Thirty-two (65.3%) patients reported daily intake of prescribed medication (median 2, range 1–10), most commonly antihypertensives. Sixteen (32.6%) patients had a daily intake of more than two different types of medication (i.e., polypharmacy), 7 patients took two types of medication daily and 9 patients one type of medication daily. Three female patients (6%) had hypothyroidism and one female patient had hyperthyroidism. Blood samples analyzed for levels of thyroid stimulating hormone (TSH) revealed that all patients but two had TSH levels within the normal range. In one patient with known hypothyroidism, the level of TSH was elevated, and her medical treatment was consequently regulated. In another patient with known hyperthyroidism, the level of TSH was decreased, and her medical treatment was adjusted accordingly. In none of these two patients, the adjustments in their treatment lead to changes in their oral condition. Three healthy control subjects showed elevated levels of TSH and were referred to additional medical examinations of possible hypothyroidism. There were no associations between age, gender and the number of medical conditions/diseases and the number of medication taken on daily basis.
The diagnosis of OLP was established in 19 patients and additionally 19 patients were diagnosed with OLL. Fifteen patients had the erosive form of OLP at the time of the examination. As an exact distinction between OLP and OLL was difficult to make, we pooled the patients in one group comprising both OLP and OLL. None of the patients were diagnosed with hepatitis C, Sjögren’s syndrome or any other autoimmune disease. The diagnosis of stomatitis was made in 11 patients (22.4%). Nineteen patients (38.8%) and 10 (34.5%) healthy control subjects were diagnosed with contact allergy, primarily to fragrance mix.

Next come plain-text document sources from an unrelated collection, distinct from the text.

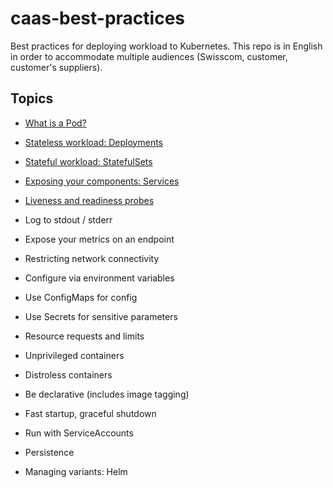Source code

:# caas-best-practices

Best practices for deploying workload to Kubernetes. This repo is in English in order to accommodate multiple audiences (Swisscom, customer, customer's suppliers).

## Topics

- [What is a Pod?](Pods/README.md)

- [Stateless workload: Deployments](Deployments/README.md)

- [Stateful workload: StatefulSets](StatefulSets/README.md)

- [Exposing your components: Services](Services/README.md)

- [Liveness and readiness probes](LivenessReadinessProbes/README.md)

- Log to stdout / stderr

- Expose your metrics on an endpoint

- Restricting network connectivity

- Configure via environment variables

- Use ConfigMaps for config

- Use Secrets for sensitive parameters

- Resource requests and limits

- Unprivileged containers

- Distroless containers

- Be declarative (includes image tagging)

- Fast startup, graceful shutdown

- Run with ServiceAccounts

- Persistence

- Managing variants: Helm
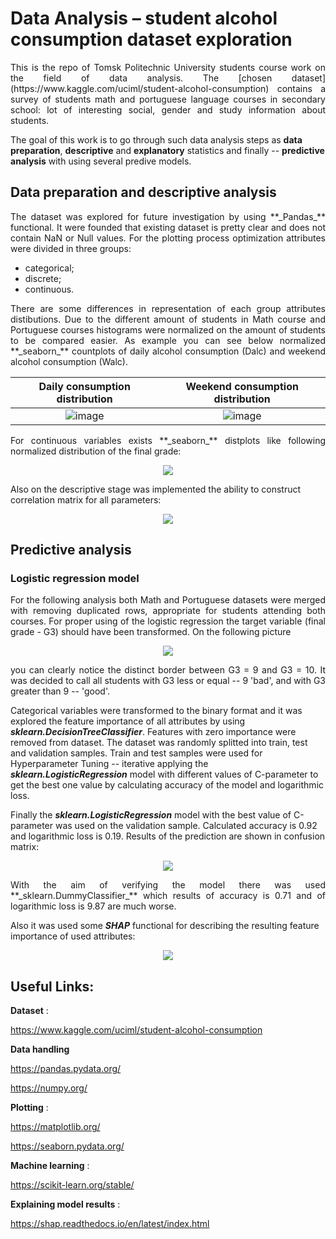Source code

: # Data Analysis – student alcohol consumption dataset exploration
<p align="justify">
This is the repo of Tomsk Politechnic University students course work on the field of data analysis. The [chosen dataset](https://www.kaggle.com/uciml/student-alcohol-consumption) contains a survey of students math and portuguese language courses in secondary school: lot of interesting social, gender and study information about students. 

The goal of this work is to go through such data analysis steps as **data preparation**, **descriptive** and **explanatory** statistics and finally -- **predictive analysis** with using several predive models. 
</p>

## Data preparation and descriptive analysis
<p align="justify">
The dataset was explored for future investigation by using **_Pandas_** functional. It were founded that existing dataset is pretty clear and does not contain NaN or Null values. For the plotting process optimization attributes were divided in three groups:
</p>

* categorical; 
* discrete;
* continuous.

<p align="justify">
There are some differences in representation of each group attributes distibutions. Due to the different amount of students in Math course and Portuguese courses histograms were normalized on the amount of students to be compared easier. As example you can see below normalized **_seaborn_** countplots of daily alcohol consumption (Dalc) and weekend alcohol consumption (Walc).
</p>

Daily consumption distribution             |  Weekend consumption distribution 
:-------------------------:|:-------------------------:
![image](https://user-images.githubusercontent.com/63719570/140008238-e6d5d509-d0bf-46c5-8211-48f618ef6657.png)  |  ![image](https://user-images.githubusercontent.com/63719570/140008191-730afa96-e9aa-4f58-9d3f-c3ffcda78fb2.png)

<p align="justify">
For continuous variables exists **_seaborn_** distplots like following normalized distribution of the final grade:
</p>

<p align="center">
  <img src="https://user-images.githubusercontent.com/63719570/140008932-b497022b-57c2-45b3-b3af-7e1f544afac4.png" />
</p>

Also on the descriptive stage was implemented the ability to construct correlation matrix  for all parameters:

<p align="center">
  <img src="https://user-images.githubusercontent.com/63719570/140009996-6347c8a6-42df-4657-8a70-5d3cb3dba807.png" />
</p>

## Predictive analysis

### Logistic regression model

<p align="justify">
For the following analysis both Math and Portuguese datasets were merged with removing duplicated rows, appropriate for students attending both courses. For proper using of the logistic regression the target variable (final grade - G3) should have been transformed. On the following picture
</p>

<p align="center">
  <img src="https://user-images.githubusercontent.com/63719570/140011262-2362d045-911c-4170-a075-53e63b346d24.png" />
</p>

<p align="justify">
you can clearly notice the distinct border between G3 = 9 and G3 = 10. It was decided to call all students with G3 less or equal -- 9 'bad', and with G3 greater than 9 -- 'good'. 

Categorical variables were transformed to the binary format and it was explored the feature importance of all attributes by using **_sklearn.DecisionTreeClassifier_**. Features with zero importance were removed from dataset. The dataset was randomly splitted into train, test and validation samples.  Train and test samples were used for Hyperparameter Tuning -- iterative applying the **_sklearn.LogisticRegression_** model with different values of C-parameter to get the best one value by calculating accuracy of the model and logarithmic loss. 

Finally the **_sklearn.LogisticRegression_** model with the best value of C-parameter was used on the validation sample. Calculated accuracy is 0.92 and logarithmic loss is 0.19. Results of the prediction are shown in confusion matrix:
</p>

<p align="center">
  <img src="https://user-images.githubusercontent.com/63719570/140012350-c621d27e-24c8-4cc5-9ad3-95034f489590.png" />
</p>

<p align="justify">
With the aim of verifying the model there was used **_sklearn.DummyClassifier_** which results of accuracy is 0.71 and of logarithmic loss is 9.87 are much worse.

Also it was used some **_SHAP_** functional for describing the resulting feature importance of used attributes:
</p>

<p align="center">
  <img src="https://user-images.githubusercontent.com/63719570/140012756-02a56362-e21a-402f-9340-d028edd99009.png" />
</p>

## Useful Links:
**Dataset** : 

https://www.kaggle.com/uciml/student-alcohol-consumption

**Data handling**

https://pandas.pydata.org/

https://numpy.org/

**Plotting** :

https://matplotlib.org/

https://seaborn.pydata.org/

**Machine learning** :

https://scikit-learn.org/stable/

**Explaining model results** :

https://shap.readthedocs.io/en/latest/index.html
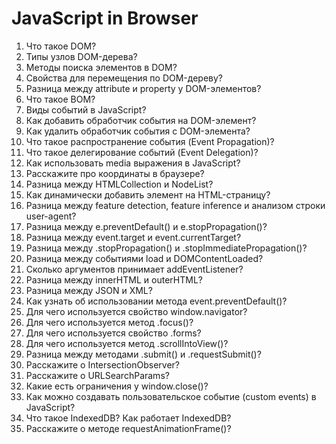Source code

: # **JavaScript in Browser**
1. Что такое DOM?
2. Типы узлов DOM-дерева?
3. Методы поиска элементов в DOM?
4. Свойства для перемещения по DOM-дереву?
5. Разница между attribute и property у DOM-элементов?
6. Что такое BOM?
7. Виды событий в JavaScript?
8. Как добавить обработчик события на DOM-элемент?
9. Как удалить обработчик события с DOM-элемента?
10. Что такое распространение события (Event Propagation)?
11. Что такое делегирование событий (Event Delegation)?
12. Как использовать media выражения в JavaScript?
13. Расскажите про координаты в браузере?
14. Разница между HTMLCollection и NodeList?
15. Как динамически добавить элемент на HTML-страницу?
16. Разница между feature detection, feature inference и анализом строки user-agent?
17. Разница между e.preventDefault() и e.stopPropagation()?
18. Разница между event.target и event.currentTarget?
19. Разница между .stopPropagation() и .stopImmediatePropagation()?
20. Разница между событиями load и DOMContentLoaded?
21. Сколько аргументов принимает addEventListener?
22. Разница между innerHTML и outerHTML?
23. Разница между JSON и XML?
24. Как узнать об использовании метода event.preventDefault()?
25. Для чего используется свойство window.navigator?
26. Для чего используется метод .focus()?
27. Для чего используется свойство .forms?
28. Для чего используется метод .scrollIntoView()?
29. Разница между методами .submit() и .requestSubmit()?
30. Расскажите о IntersectionObserver?
31. Расскажите о URLSearchParams?
32. Какие есть ограничения у window.close()?
33. Как можно создавать пользовательское событие (custom events) в JavaScript?
34. Что такое IndexedDB? Как работает IndexedDB?
35. Расскажите о методе requestAnimationFrame()?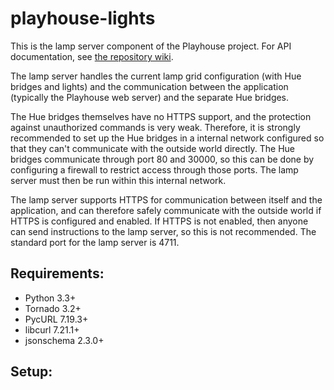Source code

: 
 playhouse-lights
==================

This is the lamp server component of the Playhouse project.  For API documentation, see [the repository wiki][1].

The lamp server handles the current lamp grid configuration (with Hue bridges and lights) and the communication between the application (typically the Playhouse web server) and the separate Hue bridges.

The Hue bridges themselves have no HTTPS support, and the protection against unauthorized commands is very weak. Therefore, it is strongly recommended to set up the Hue bridges in a internal network configured so that they can't communicate with the outside world directly. The Hue bridges communicate through port 80 and 30000, so this can be done by configuring a firewall to restrict access through those ports. The lamp server must then be run within this internal network.

The lamp server supports HTTPS for communication between itself and the application, and can therefore safely communicate with the outside world if HTTPS is configured and enabled. If HTTPS is not enabled, then anyone can send instructions to the lamp server, so this is not recommended. The standard port for the lamp server is 4711.

[1]: https://github.com/smab/playhouse-lights/wiki/API


Requirements:
------------------------

* Python 3.3+
* Tornado 3.2+
* PycURL 7.19.3+
* libcurl 7.21.1+
* jsonschema 2.3.0+

Setup:
------------------------


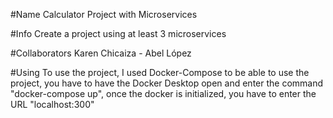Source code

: #Name 
Calculator Project with Microservices

#Info 
Create a project using at least 3 microservices

#Collaborators 
Karen Chicaiza - Abel López

#Using 
To use the project, I used Docker-Compose to be able to use the project, you have to have the Docker Desktop open and enter the command "docker-compose up", once the docker is initialized, you have to enter the URL "localhost:300" 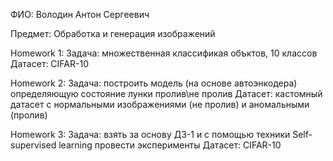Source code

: ФИО: Володин Антон Сергеевич

Предмет: Обработка и генерация изображений

Homework 1:
Задача: множественная классификая объктов, 10 классов
Датасет: CIFAR-10

Homework 2:
Задача: построить модель (на основе автоэнкодера) определяющую состояние лунки пролив\не пролив
Датасет: кастомный датасет с нормальными изображениями (не пролив) и аномальными (пролив)

Homework 3:
Задача: взять за основу ДЗ-1 и с помощью техники Self-supervised learning провести эксперименты
Датасет: CIFAR-10
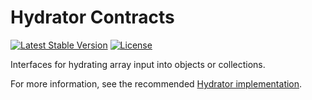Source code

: # Hydrator Contracts

[![Latest Stable Version](https://poser.pugx.org/stratadox/hydrator-contracts/v/stable)](https://packagist.org/packages/stratadox/hydrator-contracts)
[![License](https://poser.pugx.org/stratadox/hydrator-contracts/license)](https://packagist.org/packages/stratadox/hydrator-contracts)

Interfaces for hydrating array input into objects or collections.

For more information, see the recommended [Hydrator implementation](https://github.com/Stratadox/Hydrator).

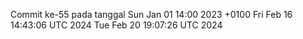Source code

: Commit ke-55 pada tanggal Sun Jan 01 14:00 2023 +0100
Fri Feb 16 14:43:06 UTC 2024
Tue Feb 20 19:07:26 UTC 2024
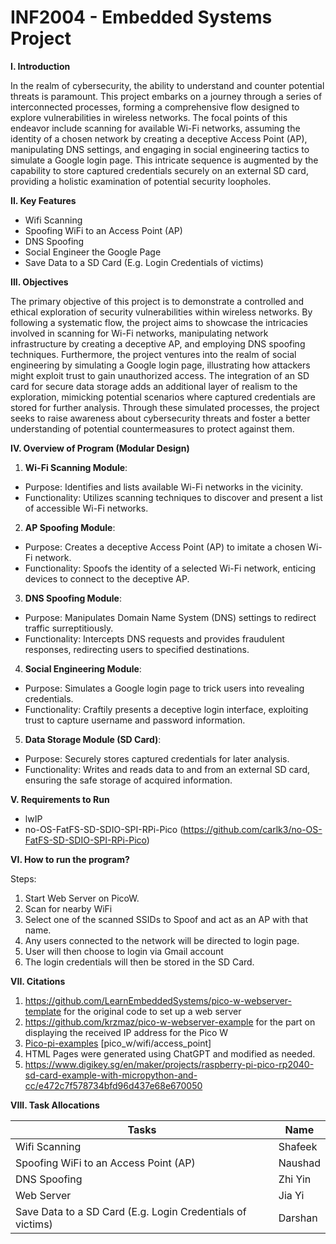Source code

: # INF2004 - Embedded Systems Project
**I. Introduction**

In the realm of cybersecurity, the ability to understand and counter potential threats is paramount. This project embarks on a journey through a series of interconnected processes, forming a comprehensive flow designed to explore vulnerabilities in wireless networks. The focal points of this endeavor include scanning for available Wi-Fi networks, assuming the identity of a chosen network by creating a deceptive Access Point (AP), manipulating DNS settings, and engaging in social engineering tactics to simulate a Google login page. This intricate sequence is augmented by the capability to store captured credentials securely on an external SD card, providing a holistic examination of potential security loopholes.

**II. Key Features**

- Wifi Scanning
- Spoofing WiFi to an Access Point (AP)
- DNS Spoofing
- Social Engineer the Google Page 
- Save Data to a SD Card (E.g. Login Credentials of victims)

**III. Objectives**

The primary objective of this project is to demonstrate a controlled and ethical exploration of security vulnerabilities within wireless networks. By following a systematic flow, the project aims to showcase the intricacies involved in scanning for Wi-Fi networks, manipulating network infrastructure by creating a deceptive AP, and employing DNS spoofing techniques. Furthermore, the project ventures into the realm of social engineering by simulating a Google login page, illustrating how attackers might exploit trust to gain unauthorized access. The integration of an SD card for secure data storage adds an additional layer of realism to the exploration, mimicking potential scenarios where captured credentials are stored for further analysis. Through these simulated processes, the project seeks to raise awareness about cybersecurity threats and foster a better understanding of potential countermeasures to protect against them.

**IV. Overview of Program (Modular Design)**

1. **Wi-Fi Scanning Module**:

- Purpose: Identifies and lists available Wi-Fi networks in the vicinity.
- Functionality: Utilizes scanning techniques to discover and present a list of accessible Wi-Fi networks.

2. **AP Spoofing Module**:

- Purpose: Creates a deceptive Access Point (AP) to imitate a chosen Wi-Fi network.
- Functionality: Spoofs the identity of a selected Wi-Fi network, enticing devices to connect to the deceptive AP.

3. **DNS Spoofing Module**:

- Purpose: Manipulates Domain Name System (DNS) settings to redirect traffic surreptitiously.
- Functionality: Intercepts DNS requests and provides fraudulent responses, redirecting users to specified destinations.

4. **Social Engineering Module**:

- Purpose: Simulates a Google login page to trick users into revealing credentials.
- Functionality: Craftily presents a deceptive login interface, exploiting trust to capture username and password information.

5. **Data Storage Module (SD Card)**:

- Purpose: Securely stores captured credentials for later analysis.
- Functionality: Writes and reads data to and from an external SD card, ensuring the safe storage of acquired information.

**V. Requirements to Run**

- lwIP
- no-OS-FatFS-SD-SDIO-SPI-RPi-Pico (https://github.com/carlk3/no-OS-FatFS-SD-SDIO-SPI-RPi-Pico)

**VI. How to run the program?**

Steps:
1. Start Web Server on PicoW.
2. Scan for nearby WiFi
3. Select one of the scanned SSIDs to Spoof and act as an AP with that name.
4. Any users connected to the network will be directed to login page.
5. User will then choose to login via Gmail account
6. The login credentials will then be stored in the SD Card.

**VII. Citations**

1. https://github.com/LearnEmbeddedSystems/pico-w-webserver-template for the original code to set up a web server
2. https://github.com/krzmaz/pico-w-webserver-example for the part on displaying the received IP address for the Pico W
3. [Pico-pi-examples](https://github.com/raspberrypi/pico-examples) [pico_w/wifi/access_point]
4. HTML Pages were generated using ChatGPT and modified as needed.
5. https://www.digikey.sg/en/maker/projects/raspberry-pi-pico-rp2040-sd-card-example-with-micropython-and-cc/e472c7f578734bfd96d437e68e670050

**VIII. Task Allocations**

| Tasks  | Name |
| ------------- | ------------- |
| Wifi Scanning  | Shafeek |
| Spoofing WiFi to an Access Point (AP)  | Naushad  |
| DNS Spoofing  | Zhi Yin |
| Web Server | Jia  Yi |
| Save Data to a SD Card (E.g. Login Credentials of victims) | Darshan |
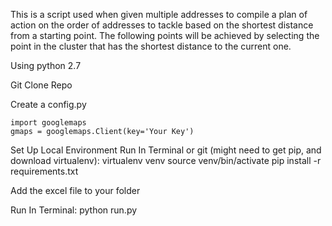 This is a script used  when given multiple addresses to compile a plan of action on the order of addresses to tackle based on the shortest distance from a starting point. The following points will be achieved by selecting the point in the cluster that has the shortest distance to the current one.

Using python 2.7

Git Clone Repo

Create a config.py

    import googlemaps
    gmaps = googlemaps.Client(key='Your Key')


Set Up Local Environment
Run In Terminal or git (might need to get pip, and download virtualenv):
    virtualenv venv
    source venv/bin/activate
    pip install -r requirements.txt

Add the excel file to your folder

Run In Terminal:
    python run.py


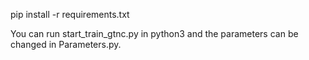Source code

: pip install -r requirements.txt 


You can run start_train_gtnc.py in python3 and the parameters can be changed in Parameters.py.
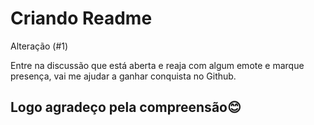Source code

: # Criando Readme
Alteração (#1)

Entre na discussão que está aberta e reaja com algum emote e marque presença, vai me ajudar a ganhar conquista no Github.

## Logo agradeço pela compreensão😊
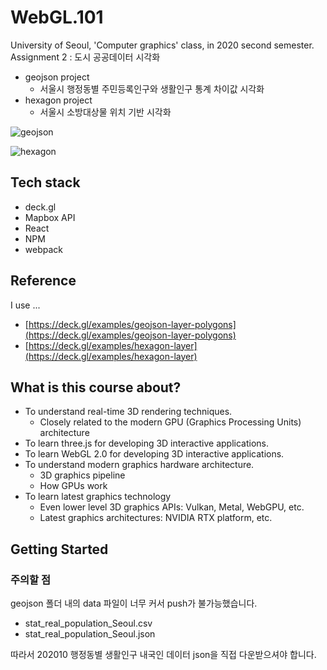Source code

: # WebGL.101

University of Seoul, 'Computer graphics' class, in 2020 second semester.  
Assignment 2 : 도시 공공데이터 시각화

- geojson project
  - 서울시 행정동별 주민등록인구와 생활인구 통계 차이값 시각화
- hexagon project
  - 서울시 소방대상물 위치 기반 시각화

![geojson](https://user-images.githubusercontent.com/44190293/100538156-4ed1d600-3271-11eb-8a09-49d1968e7371.png)

![hexagon](https://user-images.githubusercontent.com/44190293/100538224-ba1ba800-3271-11eb-8836-87063a46908c.png)

## Tech stack

- deck.gl
- Mapbox API
- React
- NPM
- webpack

## Reference

I use ...

- [https://deck.gl/examples/geojson-layer-polygons](https://deck.gl/examples/geojson-layer-polygons)
- [https://deck.gl/examples/hexagon-layer](https://deck.gl/examples/hexagon-layer)

## What is this course about?

- To understand real-time 3D rendering techniques.
  - Closely related to the modern GPU (Graphics Processing Units) architecture
- To learn three.js for developing 3D interactive applications.
- To learn WebGL 2.0 for developing 3D interactive applications.
- To understand modern graphics hardware architecture.
  - 3D graphics pipeline
  - How GPUs work
- To learn latest graphics technology
  - Even lower level 3D graphics APIs: Vulkan, Metal, WebGPU, etc.
  - Latest graphics architectures: NVIDIA RTX platform, etc.

## Getting Started

### 주의할 점

geojson 폴더 내의 data 파일이 너무 커서 push가 불가능했습니다.

- stat_real_population_Seoul.csv
- stat_real_population_Seoul.json

따라서 202010 행정동별 생활인구 내국인 데이터 json을 직접 다운받으셔야 합니다.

Contact allergy to aroma substances in oral hygiene products differed significantly between the patients and the healthy control subjects (p = 0.02), primarily in patients with OLP and OLL (p = 0.01). Spearmint was the most common allergen in the patient group, whereas it was cassia oil in the healthy controls. The substances that the participants primarily displayed positive patch test reaction to are listed in Table 3.
Table 1 shows the distribution of xerostomia in terms of severity of xerostomia and any diurnal variations in the patient group with OLP/OLL and stomatitis and the healthy control group. Expectedly, the patients had significantly more complaints of xerostomia and more severe xerostomia than the healthy control subjects (p < 0.001). However, there were no differences in the frequency of xerostomia between patients with OLP, OLL and stomatitis, and patients with and without a concomitant contact allergy (p = 0.30). There were no associations between the presence and severity of xerostomia and age, gender, number of medical conditions/diseases, including allergies, or the number of medications taken on a daily basis. More female patients than male patients reported xerostomia, but the majority of the study population also comprised women. 28.6% of the patients reported that they experienced their taste perception to be different from normal, primarily as a decreased or an altered taste perception.
The salivary flow rates are listed in Table 4. No differences could be found between the patient group and the healthy control group or between the patients with OLP, OLL and generalised stomatitis with and without a concomitant contact allergy regarding the UWS, SWS and SPS flow rates. However, the UWS flow rates tended to be lower in patients with OLP/OLL and concomitant contact allergy than in those without contact allergy (p = 0.05). One patient had severely reduced UWS, SWS and SPS with UWS flow rates below 0.10 ml/min and SWS flow rates ≤0.70 ml/min. Three other patients had UWS hyposalivation, whereas 10 patients were characterised as low secretors. Moreover, two patients had SWS flow rates ≤0.70 ml/min, but normal UWS flow rates. One healthy control subject had UWS hyposalivation and 8 were low secretors, but SWS flow rates were in the normal range. There were no associations between the salivary flow rates (UWS, SWS and SPS) and age, gender, number of medical conditions/diseases, the number of medications taken on a daily basis or the prevalence and severity of xerostomia. The patients with UWS hyposalivation had a salivary gland biopsy taken from the minor glands in the mucosa of the lower lip under the suspicion of Sjögren’s syndrome. None of them had focal lymphocytic infiltration in their glandular tissue or serum autoantibodies, excluding Sjögren’s syndrome. The SPS flow rates did not differ between the patients and the healthy controls or between the patients with and without a concomitant contact allergy.
The total protein concentration in terms of output (μg/min) in unstimulated and chewing-stimulated whole saliva from patients and healthy control subjects are listed in Table 4. The patients had higher total protein concentrations in unstimulated whole saliva while it was lower in chewing-stimulated whole saliva but the differences were not significant (p = 0.58 and p = 0.86 respectively), whereas there were no differences in the total salivary protein concentrations when comparing patients with OLL with and without a concomitant contact allergy.
The levels of sIgA in terms of output (μg/min) in both unstimulated and chewing-stimulated whole saliva from patients and healthy control subjects are shown in Table 4. The levels of sIgA were higher in both unstimulated and chewing-stimulated whole saliva in patients than in healthy control subjects but the difference was not significant (p = 0.82 and p = 0.19 respectively). No difference could be found in the salivary sIgA levels when comparing patients with OLP/OLL with and without a concomitant contact allergy.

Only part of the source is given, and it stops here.